TASK INSTRUCTIONS
Your answer is every line of the material below in which the string "reduce" occurs.

SOURCE DATA
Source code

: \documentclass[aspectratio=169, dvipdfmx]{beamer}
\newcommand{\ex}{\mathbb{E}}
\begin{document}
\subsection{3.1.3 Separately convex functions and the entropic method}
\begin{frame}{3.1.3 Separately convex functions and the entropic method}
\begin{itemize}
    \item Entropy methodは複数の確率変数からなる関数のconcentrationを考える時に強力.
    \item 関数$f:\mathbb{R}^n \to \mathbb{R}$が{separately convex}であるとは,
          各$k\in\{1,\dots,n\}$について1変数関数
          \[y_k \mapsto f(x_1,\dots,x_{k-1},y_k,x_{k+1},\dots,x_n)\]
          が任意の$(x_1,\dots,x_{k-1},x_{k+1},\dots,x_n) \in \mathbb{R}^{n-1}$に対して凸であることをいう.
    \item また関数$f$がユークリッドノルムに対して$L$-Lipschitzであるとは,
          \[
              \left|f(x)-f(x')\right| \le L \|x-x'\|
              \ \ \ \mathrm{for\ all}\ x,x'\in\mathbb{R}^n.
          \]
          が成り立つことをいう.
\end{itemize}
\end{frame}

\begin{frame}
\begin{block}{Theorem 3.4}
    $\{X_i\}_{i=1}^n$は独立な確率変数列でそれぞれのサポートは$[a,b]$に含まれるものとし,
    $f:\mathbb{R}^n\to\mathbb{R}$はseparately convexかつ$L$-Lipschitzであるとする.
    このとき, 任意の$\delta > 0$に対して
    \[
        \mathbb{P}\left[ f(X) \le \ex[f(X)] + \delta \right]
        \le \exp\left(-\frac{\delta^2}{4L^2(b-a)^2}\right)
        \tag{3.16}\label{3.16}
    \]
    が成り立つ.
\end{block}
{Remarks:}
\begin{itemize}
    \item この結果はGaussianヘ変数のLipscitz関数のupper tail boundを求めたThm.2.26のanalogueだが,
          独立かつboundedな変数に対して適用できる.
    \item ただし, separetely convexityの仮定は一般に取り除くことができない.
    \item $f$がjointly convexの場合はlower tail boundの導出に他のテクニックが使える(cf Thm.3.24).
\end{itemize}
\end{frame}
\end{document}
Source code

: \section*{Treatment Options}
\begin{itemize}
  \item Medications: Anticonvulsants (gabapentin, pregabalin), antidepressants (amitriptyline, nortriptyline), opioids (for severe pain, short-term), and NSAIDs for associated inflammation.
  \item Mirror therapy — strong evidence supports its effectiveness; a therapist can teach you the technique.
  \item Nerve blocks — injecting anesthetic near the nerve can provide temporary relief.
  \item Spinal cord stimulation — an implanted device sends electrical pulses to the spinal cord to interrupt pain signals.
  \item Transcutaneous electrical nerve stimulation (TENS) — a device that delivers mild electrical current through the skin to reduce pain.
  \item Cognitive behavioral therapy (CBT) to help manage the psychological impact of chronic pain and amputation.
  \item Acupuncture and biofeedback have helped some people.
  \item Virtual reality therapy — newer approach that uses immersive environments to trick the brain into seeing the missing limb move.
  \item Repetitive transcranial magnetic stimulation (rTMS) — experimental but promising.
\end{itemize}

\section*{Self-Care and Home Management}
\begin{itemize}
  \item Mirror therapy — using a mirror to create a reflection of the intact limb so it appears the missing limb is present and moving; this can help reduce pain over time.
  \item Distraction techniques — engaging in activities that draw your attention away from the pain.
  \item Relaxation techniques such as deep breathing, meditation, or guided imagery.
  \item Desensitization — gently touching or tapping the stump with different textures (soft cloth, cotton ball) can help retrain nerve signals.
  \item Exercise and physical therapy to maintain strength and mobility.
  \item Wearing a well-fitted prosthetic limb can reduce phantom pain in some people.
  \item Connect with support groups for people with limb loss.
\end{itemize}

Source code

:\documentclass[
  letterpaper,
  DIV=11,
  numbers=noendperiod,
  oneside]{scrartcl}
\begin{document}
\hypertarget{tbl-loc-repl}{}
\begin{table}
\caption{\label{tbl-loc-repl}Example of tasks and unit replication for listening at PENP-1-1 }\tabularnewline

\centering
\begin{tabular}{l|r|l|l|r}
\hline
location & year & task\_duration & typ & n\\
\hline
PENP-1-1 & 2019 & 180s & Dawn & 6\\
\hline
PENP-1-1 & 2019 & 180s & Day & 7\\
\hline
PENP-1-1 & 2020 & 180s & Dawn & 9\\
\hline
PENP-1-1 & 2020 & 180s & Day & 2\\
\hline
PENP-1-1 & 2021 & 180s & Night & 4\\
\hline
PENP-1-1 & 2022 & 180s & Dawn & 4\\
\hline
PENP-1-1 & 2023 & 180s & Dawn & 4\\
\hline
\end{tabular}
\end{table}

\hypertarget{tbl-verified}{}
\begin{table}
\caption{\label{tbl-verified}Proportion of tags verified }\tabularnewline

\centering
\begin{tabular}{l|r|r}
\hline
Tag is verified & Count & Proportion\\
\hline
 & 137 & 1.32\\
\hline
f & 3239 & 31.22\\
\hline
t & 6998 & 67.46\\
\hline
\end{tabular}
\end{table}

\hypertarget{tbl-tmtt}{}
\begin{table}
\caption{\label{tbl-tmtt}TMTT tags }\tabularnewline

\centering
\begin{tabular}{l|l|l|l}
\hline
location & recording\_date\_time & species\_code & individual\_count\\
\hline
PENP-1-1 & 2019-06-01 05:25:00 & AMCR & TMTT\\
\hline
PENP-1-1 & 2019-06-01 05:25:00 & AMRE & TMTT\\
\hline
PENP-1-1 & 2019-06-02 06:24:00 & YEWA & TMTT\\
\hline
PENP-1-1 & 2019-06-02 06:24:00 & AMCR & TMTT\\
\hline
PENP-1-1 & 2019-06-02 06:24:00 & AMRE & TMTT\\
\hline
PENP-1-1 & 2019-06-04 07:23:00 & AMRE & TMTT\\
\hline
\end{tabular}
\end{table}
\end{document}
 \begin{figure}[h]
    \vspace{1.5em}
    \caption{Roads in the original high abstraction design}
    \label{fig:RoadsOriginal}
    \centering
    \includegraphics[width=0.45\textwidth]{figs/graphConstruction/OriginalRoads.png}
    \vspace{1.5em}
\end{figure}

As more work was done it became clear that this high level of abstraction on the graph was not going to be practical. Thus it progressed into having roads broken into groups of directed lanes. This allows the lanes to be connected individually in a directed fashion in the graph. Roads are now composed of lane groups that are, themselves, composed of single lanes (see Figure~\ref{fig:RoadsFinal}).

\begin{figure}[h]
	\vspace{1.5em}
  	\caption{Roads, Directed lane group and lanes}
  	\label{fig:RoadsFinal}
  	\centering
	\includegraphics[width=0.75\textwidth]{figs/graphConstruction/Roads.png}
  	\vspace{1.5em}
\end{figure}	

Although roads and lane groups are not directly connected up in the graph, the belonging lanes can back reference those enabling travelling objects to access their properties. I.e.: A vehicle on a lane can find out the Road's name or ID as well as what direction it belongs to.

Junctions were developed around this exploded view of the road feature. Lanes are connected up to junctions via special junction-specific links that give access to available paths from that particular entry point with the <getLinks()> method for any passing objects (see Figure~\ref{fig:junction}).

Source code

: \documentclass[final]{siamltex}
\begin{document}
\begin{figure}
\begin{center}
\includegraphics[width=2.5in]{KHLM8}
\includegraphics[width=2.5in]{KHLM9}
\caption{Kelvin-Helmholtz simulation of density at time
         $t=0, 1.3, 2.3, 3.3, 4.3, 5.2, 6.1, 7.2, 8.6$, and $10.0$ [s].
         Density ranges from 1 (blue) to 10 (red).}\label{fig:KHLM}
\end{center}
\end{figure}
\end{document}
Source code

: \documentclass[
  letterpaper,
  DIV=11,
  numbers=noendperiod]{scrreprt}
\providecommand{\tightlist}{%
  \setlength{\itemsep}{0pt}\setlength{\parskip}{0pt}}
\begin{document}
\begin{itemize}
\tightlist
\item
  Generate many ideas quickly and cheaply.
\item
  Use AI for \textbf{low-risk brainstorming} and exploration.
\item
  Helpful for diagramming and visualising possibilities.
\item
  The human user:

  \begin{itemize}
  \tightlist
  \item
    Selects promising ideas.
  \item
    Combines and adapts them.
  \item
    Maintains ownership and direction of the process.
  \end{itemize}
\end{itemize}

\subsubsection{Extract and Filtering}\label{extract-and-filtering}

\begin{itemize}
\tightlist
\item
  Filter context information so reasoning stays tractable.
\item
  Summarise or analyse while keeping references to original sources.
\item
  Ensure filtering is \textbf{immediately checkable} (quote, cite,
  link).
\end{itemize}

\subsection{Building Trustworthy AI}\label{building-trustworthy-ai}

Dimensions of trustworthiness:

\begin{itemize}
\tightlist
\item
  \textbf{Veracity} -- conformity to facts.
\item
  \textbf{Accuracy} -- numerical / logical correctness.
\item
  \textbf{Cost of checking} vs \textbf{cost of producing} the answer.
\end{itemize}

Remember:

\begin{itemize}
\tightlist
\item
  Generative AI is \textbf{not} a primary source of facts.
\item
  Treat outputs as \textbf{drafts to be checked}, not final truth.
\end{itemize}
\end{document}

TASK RESPONSE
  \item Transcutaneous electrical nerve stimulation (TENS) — a device that delivers mild electrical current through the skin to reduce pain.
  \item Mirror therapy — using a mirror to create a reflection of the intact limb so it appears the missing limb is present and moving; this can help reduce pain over time.
  \item Wearing a well-fitted prosthetic limb can reduce phantom pain in some people.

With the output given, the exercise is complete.